Prob. 214: The six frogs, pp. 59 & 193. Case of n = 6, solved in 21 moves, which he says is minimal. In general, the minimal solution takes n(n+1)/2 moves, including n steps, when n is even and (n²+3n-8)/2 moves, including 2n-4 steps, when n is odd. "This complete general solution is published here for the first time."

Prob. 215: The grasshopper puzzle, pp. 59 & 193-194. Problem for a circular arrangement. Example has n = 12. Says he invented it in 1900. Solvable in 44 moves.

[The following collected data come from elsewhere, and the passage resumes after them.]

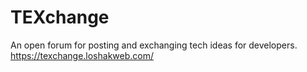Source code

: # TEXchange
An open forum for posting and exchanging tech ideas for developers.
https://texchange.loshakweb.com/
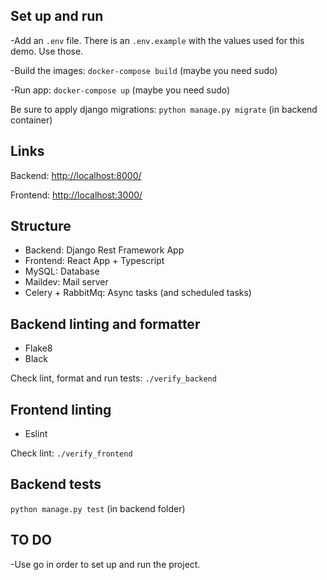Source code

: ## Set up and run

-Add an `.env` file. There is an `.env.example` with the values used for this demo. Use those. 

-Build the images: `docker-compose build` (maybe you need sudo)

-Run app: `docker-compose up` (maybe you need sudo)


Be sure to apply django migrations: `python manage.py migrate` (in backend container)

## Links

Backend: <http://localhost:8000/>

Frontend: <http://localhost:3000/>

## Structure

- Backend: Django Rest Framework App
- Frontend: React App + Typescript
- MySQL: Database
- Maildev: Mail server
- Celery + RabbitMq: Async tasks (and scheduled tasks)

## Backend linting and formatter

- Flake8
- Black

Check lint, format and run tests: `./verify_backend`

## Frontend linting

- Eslint

Check lint: `./verify_frontend`

## Backend tests

`python manage.py test` (in backend folder)

## TO DO

-Use go in order to set up and run the project.
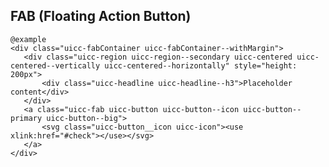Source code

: ## FAB (Floating Action Button)
  
    @example
    <div class="uicc-fabContainer uicc-fabContainer--withMargin">
       <div class="uicc-region uicc-region--secondary uicc-centered uicc-centered--vertically uicc-centered--horizontally" style="height: 200px">
           <div class="uicc-headline uicc-headline--h3">Placeholder content</div>
       </div>
       <a class="uicc-fab uicc-button uicc-button--icon uicc-button--primary uicc-button--big">
           <svg class="uicc-button__icon uicc-icon"><use xlink:href="#check"></use></svg>
       </a>
    </div>
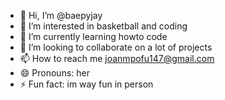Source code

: - 👋 Hi, I’m @baepyjay
- 👀 I’m interested in basketball and coding
- 🌱 I’m currently learning howto code
- 💞️ I’m looking to collaborate on a lot of projects
- 📫 How to reach me joanmpofu147@gmail.com
- 😄 Pronouns: her
- ⚡ Fun fact: im way fun in person

<!---
baepyjay/baepyjay is a ✨ special ✨ repository because its `README.md` (this file) appears on your GitHub profile.
You can click the Preview link to take a look at your changes.
--->
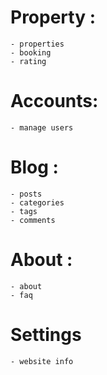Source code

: # Property :
    - properties
    - booking
    - rating

# Accounts:
    - manage users
# Blog :
    - posts
    - categories
    - tags
    - comments

# About :
    - about
    - faq

# Settings
    - website info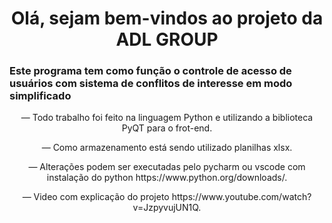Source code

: <h1 align = "center">Olá, sejam bem-vindos ao projeto da ADL GROUP</h1>
<h3>Este programa tem como função o controle de acesso de usuários com sistema de conflitos de interesse em modo simplificado</h3>

<p align="center">— Todo trabalho foi feito na linguagem Python e utilizando a biblioteca PyQT para o frot-end.</p>

<p align="center">— Como armazenamento está sendo utilizado planilhas xlsx.</p>

<p align="center">— Alterações podem ser executadas pelo pycharm ou vscode com instalação do python https://www.python.org/downloads/.</p>

<p align="center">— Video com explicação do projeto https://www.youtube.com/watch?v=JzpyvujUN1Q.</p>
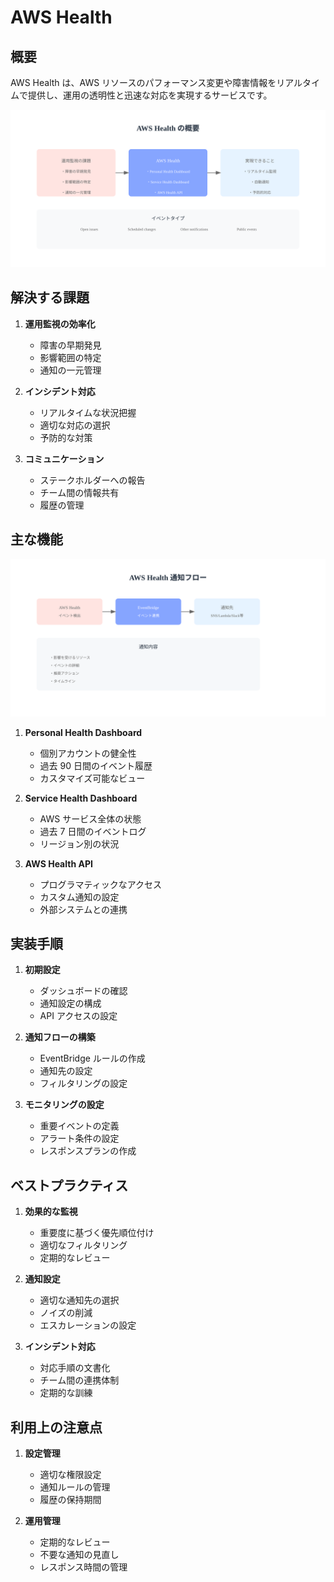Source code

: # AWS Health

## 概要

AWS Health は、AWS リソースのパフォーマンス変更や障害情報をリアルタイムで提供し、運用の透明性と迅速な対応を実現するサービスです。

![AWS Health 概要](/image/management-monitoring&governance/resource-management/aws-health-overview.svg)

## 解決する課題

1. **運用監視の効率化**

   - 障害の早期発見
   - 影響範囲の特定
   - 通知の一元管理

2. **インシデント対応**

   - リアルタイムな状況把握
   - 適切な対応の選択
   - 予防的な対策

3. **コミュニケーション**
   - ステークホルダーへの報告
   - チーム間の情報共有
   - 履歴の管理

## 主な機能

![AWS Health 通知フロー](/image/management-monitoring&governance/resource-management/aws-health-notification.svg)

1. **Personal Health Dashboard**

   - 個別アカウントの健全性
   - 過去 90 日間のイベント履歴
   - カスタマイズ可能なビュー

2. **Service Health Dashboard**

   - AWS サービス全体の状態
   - 過去 7 日間のイベントログ
   - リージョン別の状況

3. **AWS Health API**
   - プログラマティックなアクセス
   - カスタム通知の設定
   - 外部システムとの連携

## 実装手順

1. **初期設定**

   - ダッシュボードの確認
   - 通知設定の構成
   - API アクセスの設定

2. **通知フローの構築**

   - EventBridge ルールの作成
   - 通知先の設定
   - フィルタリングの設定

3. **モニタリングの設定**
   - 重要イベントの定義
   - アラート条件の設定
   - レスポンスプランの作成

## ベストプラクティス

1. **効果的な監視**

   - 重要度に基づく優先順位付け
   - 適切なフィルタリング
   - 定期的なレビュー

2. **通知設定**

   - 適切な通知先の選択
   - ノイズの削減
   - エスカレーションの設定

3. **インシデント対応**
   - 対応手順の文書化
   - チーム間の連携体制
   - 定期的な訓練

## 利用上の注意点

1. **設定管理**

   - 適切な権限設定
   - 通知ルールの管理
   - 履歴の保持期間

2. **運用管理**
   - 定期的なレビュー
   - 不要な通知の見直し
   - レスポンス時間の管理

General solution is complex -- he says that for n > 4, it can be done in (n²+4n-16)/4 moves when n is even and in (n²+6n-31)/4 moves when n is odd.

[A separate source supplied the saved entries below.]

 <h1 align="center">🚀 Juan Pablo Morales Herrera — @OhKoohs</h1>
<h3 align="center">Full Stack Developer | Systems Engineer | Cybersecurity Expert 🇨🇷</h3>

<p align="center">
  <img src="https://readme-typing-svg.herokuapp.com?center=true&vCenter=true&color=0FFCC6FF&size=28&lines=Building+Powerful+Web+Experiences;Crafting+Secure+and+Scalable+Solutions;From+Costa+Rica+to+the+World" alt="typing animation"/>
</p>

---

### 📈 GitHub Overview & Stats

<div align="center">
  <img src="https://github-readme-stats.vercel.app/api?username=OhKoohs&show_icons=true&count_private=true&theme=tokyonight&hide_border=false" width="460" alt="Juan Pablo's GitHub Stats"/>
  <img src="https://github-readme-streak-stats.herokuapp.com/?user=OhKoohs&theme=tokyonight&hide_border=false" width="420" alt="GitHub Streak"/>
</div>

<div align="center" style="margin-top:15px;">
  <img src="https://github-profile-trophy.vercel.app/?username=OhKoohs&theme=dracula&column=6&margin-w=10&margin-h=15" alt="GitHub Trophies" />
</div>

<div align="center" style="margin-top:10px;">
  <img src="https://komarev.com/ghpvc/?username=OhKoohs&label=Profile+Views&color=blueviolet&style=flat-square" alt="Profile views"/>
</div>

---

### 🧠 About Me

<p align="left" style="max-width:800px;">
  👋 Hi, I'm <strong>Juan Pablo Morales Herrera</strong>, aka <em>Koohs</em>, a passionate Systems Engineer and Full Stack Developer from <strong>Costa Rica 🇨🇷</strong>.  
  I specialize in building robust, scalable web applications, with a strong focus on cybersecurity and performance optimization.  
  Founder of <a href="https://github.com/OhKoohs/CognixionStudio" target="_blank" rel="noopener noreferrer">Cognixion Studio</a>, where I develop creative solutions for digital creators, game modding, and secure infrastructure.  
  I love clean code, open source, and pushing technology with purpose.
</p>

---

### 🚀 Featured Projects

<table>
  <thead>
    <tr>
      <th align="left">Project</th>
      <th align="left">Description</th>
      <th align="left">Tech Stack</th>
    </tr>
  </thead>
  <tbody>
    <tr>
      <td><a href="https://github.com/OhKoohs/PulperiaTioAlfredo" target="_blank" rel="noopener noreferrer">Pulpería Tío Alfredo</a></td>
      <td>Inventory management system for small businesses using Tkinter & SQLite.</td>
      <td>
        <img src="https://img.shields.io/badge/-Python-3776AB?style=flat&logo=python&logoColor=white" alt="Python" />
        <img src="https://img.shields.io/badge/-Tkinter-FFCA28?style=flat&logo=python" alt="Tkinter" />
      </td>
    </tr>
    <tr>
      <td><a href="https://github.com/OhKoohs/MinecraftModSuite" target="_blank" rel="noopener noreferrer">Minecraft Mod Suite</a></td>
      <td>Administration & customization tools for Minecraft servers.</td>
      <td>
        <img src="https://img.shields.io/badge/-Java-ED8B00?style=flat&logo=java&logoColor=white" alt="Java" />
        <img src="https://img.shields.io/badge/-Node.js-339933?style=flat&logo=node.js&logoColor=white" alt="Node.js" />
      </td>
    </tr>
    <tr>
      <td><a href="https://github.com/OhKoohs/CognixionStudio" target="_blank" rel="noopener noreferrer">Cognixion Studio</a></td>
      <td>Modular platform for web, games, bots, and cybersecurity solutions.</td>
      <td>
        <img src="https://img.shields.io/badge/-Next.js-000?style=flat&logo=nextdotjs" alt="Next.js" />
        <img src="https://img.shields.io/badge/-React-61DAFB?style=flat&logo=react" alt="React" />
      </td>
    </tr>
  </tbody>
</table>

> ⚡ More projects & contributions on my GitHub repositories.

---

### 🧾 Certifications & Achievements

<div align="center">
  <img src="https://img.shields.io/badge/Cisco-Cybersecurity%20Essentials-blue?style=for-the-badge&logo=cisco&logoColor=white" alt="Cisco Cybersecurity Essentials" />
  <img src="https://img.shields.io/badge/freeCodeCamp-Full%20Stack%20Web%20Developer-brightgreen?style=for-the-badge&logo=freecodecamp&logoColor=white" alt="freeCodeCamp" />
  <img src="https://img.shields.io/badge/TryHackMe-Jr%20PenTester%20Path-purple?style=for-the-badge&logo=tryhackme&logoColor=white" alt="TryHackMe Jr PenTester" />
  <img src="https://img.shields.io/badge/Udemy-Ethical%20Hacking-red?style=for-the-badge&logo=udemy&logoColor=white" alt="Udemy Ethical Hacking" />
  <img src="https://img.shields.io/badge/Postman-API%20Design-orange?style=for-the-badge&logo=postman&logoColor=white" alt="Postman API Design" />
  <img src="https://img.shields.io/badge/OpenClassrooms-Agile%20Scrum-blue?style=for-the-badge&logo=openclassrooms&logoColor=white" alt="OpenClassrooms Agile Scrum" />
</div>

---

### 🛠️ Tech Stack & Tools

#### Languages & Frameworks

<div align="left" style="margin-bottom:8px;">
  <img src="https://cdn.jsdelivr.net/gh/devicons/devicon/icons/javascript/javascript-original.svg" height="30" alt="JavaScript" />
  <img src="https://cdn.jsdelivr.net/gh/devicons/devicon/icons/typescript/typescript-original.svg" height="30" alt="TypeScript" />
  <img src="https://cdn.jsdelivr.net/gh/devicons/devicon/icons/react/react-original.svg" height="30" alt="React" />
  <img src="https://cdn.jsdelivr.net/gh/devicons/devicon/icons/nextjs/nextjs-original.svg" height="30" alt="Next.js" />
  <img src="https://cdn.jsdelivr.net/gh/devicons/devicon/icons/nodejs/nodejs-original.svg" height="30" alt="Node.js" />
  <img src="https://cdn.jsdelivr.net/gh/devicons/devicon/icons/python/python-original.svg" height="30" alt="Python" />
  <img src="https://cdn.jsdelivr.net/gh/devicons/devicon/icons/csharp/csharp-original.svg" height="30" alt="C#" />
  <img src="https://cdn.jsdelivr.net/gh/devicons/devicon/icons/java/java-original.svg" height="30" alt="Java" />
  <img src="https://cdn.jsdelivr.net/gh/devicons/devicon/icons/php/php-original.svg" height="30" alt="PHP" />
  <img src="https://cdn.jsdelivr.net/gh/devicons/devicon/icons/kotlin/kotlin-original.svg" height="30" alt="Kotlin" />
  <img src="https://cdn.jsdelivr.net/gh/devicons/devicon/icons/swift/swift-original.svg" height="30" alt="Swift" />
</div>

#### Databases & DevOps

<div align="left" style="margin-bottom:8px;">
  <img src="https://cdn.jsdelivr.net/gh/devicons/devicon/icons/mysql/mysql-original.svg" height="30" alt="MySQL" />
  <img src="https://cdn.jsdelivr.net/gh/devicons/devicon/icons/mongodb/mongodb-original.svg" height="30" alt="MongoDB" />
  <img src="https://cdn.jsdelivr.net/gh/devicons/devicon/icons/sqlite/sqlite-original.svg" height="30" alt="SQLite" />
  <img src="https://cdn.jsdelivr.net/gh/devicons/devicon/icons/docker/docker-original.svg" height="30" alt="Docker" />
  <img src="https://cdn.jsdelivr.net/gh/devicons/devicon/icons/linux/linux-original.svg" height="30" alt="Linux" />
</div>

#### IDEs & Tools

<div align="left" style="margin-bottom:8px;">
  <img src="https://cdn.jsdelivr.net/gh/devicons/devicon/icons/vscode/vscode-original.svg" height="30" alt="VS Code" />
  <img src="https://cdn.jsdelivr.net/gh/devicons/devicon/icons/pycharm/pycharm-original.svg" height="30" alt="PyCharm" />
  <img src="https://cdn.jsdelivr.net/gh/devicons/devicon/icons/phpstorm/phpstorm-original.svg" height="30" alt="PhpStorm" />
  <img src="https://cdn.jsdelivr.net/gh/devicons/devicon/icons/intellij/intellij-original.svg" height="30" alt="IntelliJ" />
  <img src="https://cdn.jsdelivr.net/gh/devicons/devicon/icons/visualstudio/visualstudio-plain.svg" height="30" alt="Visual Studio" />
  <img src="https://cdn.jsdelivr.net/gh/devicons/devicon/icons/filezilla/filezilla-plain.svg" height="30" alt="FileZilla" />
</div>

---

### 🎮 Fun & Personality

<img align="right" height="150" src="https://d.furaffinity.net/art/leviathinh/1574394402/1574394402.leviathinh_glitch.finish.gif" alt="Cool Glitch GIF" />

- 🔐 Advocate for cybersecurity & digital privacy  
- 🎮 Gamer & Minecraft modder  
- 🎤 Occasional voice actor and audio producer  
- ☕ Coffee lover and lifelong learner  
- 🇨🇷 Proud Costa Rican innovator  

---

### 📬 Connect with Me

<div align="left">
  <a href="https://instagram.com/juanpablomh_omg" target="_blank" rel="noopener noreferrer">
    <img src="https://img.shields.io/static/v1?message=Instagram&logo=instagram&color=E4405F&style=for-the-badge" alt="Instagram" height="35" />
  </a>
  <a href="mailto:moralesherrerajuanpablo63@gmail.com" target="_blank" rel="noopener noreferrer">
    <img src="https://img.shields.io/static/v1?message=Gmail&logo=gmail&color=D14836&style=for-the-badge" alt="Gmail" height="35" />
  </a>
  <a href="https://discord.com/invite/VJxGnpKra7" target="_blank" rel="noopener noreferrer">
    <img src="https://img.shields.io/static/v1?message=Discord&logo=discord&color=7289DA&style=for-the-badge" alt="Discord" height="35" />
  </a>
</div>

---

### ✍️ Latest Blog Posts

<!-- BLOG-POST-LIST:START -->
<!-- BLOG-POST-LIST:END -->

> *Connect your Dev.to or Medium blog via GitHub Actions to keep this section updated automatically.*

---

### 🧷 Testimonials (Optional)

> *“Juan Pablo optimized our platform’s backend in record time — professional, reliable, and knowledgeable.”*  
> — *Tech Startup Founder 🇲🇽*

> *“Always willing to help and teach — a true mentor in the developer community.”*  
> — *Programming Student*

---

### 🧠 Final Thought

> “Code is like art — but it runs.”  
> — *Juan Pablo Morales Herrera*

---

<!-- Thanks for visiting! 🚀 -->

Rohrbough. Puzzle Craft. 1932. The Reversible Frogs, p. 22 (= The Jumping Frogs, pp. 20 21 of 1940s?). n = 8, citing Dudeney, AM.

Robert Harbin. Party Lines. Op. cit. in 5.B.1. 1963. Hopover, p. 89. First gives 3 and 3 Frogs and Toads, then asks for complete reversal from 123_456 to 654_321.

[Henry] Joseph and Lenore Scott. Master Mind Pencil Puzzles. Tempo Books (Grosset & Dunlap), NY, 1973 (& 1978?? -- both dates are given -- I'm presuming the 1978 is a 2nd ptg or a reissue under a different imprint??). Reverse the numbers, pp. 117 118. Give the problem for n = 6 and a solution in 21 moves. For n even, the method gives a solution in n(n+1)/2, it is not shown that this is optimal, nor is a general method given for odd n.

[Henry] Joseph & Lenore Scott. Master Mind Brain Teasers. 1973. Op. cit. in 5.E. 13-hour clock, pp. 43-44. Case n = 12 considered in a circle can be done in 44 moves.

Joe Celko. Jumping frogs and the Dutch national flag. Abacus 4:1 (Fall 1986) 71-73. Cites Dudeney and gives the results.

Jim Howson. The Computer Weekly Book of Puzzlers. Computer Weekly Publications, Sutton, Surrey, 1988, unpaginated. [The material comes from his column which started in 1966, so an item may go back to then.] Prob. 54 -- same as the Scotts in Master Mind Pencil Puzzles.